Thank you. I assume, that while recalculating in this scenario I take into account the number of units already moved in the current initiative looser - initiative winner pair of movements (represented by a single line in the table on p. 39 TW).
The only potential issues I can see with this answer are as follows:
1. If the recalculation happens after player A moves his last unit before player B was supposed to move according to the sequence set before recalculating, do I say that the turn moves to the player B, and then recalculate the number of units to move, or do I recalculate first, and based on the results of this recalculation decide whose turn is it to move?
2. If one side can make multiple units appear on the battlefield during a single turn (they leave Dropship(s) with multiple doors for example), they may wait until they are about to move their last unit that started it's turn on the board, and then move all units that enter the battlefield.
An example of the first issue:
Player A has 4 units, and player B has 3 units. Player B wins the initiative, so the movement sequence is as follows:
A, B, A, B, A, A, B.
If during the move of the first player A's unit one of B's unit gets destroyed does the sequence change to:
A (already moved), A, B, A, A, B,
or
A (already moved), B, A, A, A, B?
The first sequence is obtained if the number of units to move is recalculated before the movement passes to B, and the second sequence is obtained if you first pass the movement passes to B, and then recalculate. To me the first way seems both more natural and more fair, but I'm not certain which one you mean.
The second issue could be quite severe, as I feel it could on occasion lead to significant abuse of the initiative system. Imagine a situation, when sides A and B each have 3 units on the ground map. B's units include two DropShips (which according to the first sentence of the Liftoff section on p.88 TW can liftoff during the Movement Phase (Ground), so I include them in the calculation). Both DropShips have two doors each, and are filled with 'Mechs or tanks, which can dismount using those doors. The way I see it if player B wins the initiative it could lead to the following sequence of moves:
A, B, A, B, A, B*, B*, B*, B*, B,
where B* are units exiting the DropShip. As you can in see in this scenario B can move most of his units after A finished moving all of his. To make things worse the first two units, that players B "moves" could be his DropShips (which just make a declaration, that they don't liftoff or taxi - likely trivial and predictable considering the situation), so A has to move all of his units before any truly mobile B's units do anything.
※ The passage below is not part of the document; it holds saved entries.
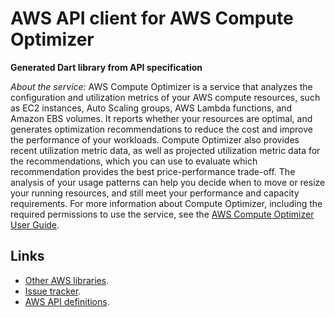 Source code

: # AWS API client for AWS Compute Optimizer

**Generated Dart library from API specification**

*About the service:*
AWS Compute Optimizer is a service that analyzes the configuration and
utilization metrics of your AWS compute resources, such as EC2 instances,
Auto Scaling groups, AWS Lambda functions, and Amazon EBS volumes. It
reports whether your resources are optimal, and generates optimization
recommendations to reduce the cost and improve the performance of your
workloads. Compute Optimizer also provides recent utilization metric data,
as well as projected utilization metric data for the recommendations, which
you can use to evaluate which recommendation provides the best
price-performance trade-off. The analysis of your usage patterns can help
you decide when to move or resize your running resources, and still meet
your performance and capacity requirements. For more information about
Compute Optimizer, including the required permissions to use the service,
see the <a
href="https://docs.aws.amazon.com/compute-optimizer/latest/ug/">AWS Compute
Optimizer User Guide</a>.

## Links

- [Other AWS libraries](https://github.com/agilord/aws_client/tree/master/generated).
- [Issue tracker](https://github.com/agilord/aws_client/issues).
- [AWS API definitions](https://github.com/aws/aws-sdk-js/tree/master/apis).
I'm not certain if it should be allowed. To make matters even more complicated if in the above situation B looses the initiative the movement sequence may depend on how you rule in the first issue. Sequence B, A, B, A, B*, B*, B*, B*, B, A is possible if you first recalculate who has to move how many units, then pass the move to the other player. In the opposite situation it could be argued, that B can force a sequence B, A, B, A, B*, A, B*, B*, B*, B, which seems completely at odds with the general intent of the initiative rules, that the initiative winner always moves last (except the obvious situation when he looses all of his yet unmoved units during the initiative loser's move).
The second issue probably has so much to do with the topic on movement sequence issues with dismounting I posted in the Total Warfare subsection (the one I mentioned in the first sentence of this thread), that it probably should be answered there, but since it is already marked as being researched I don't know if I should add the reference to or quote this issue there or not, especially since it already touches problems with many rules spread through multiple rulebooks, so I guess adding more questions or examples to it would only add to confusion there.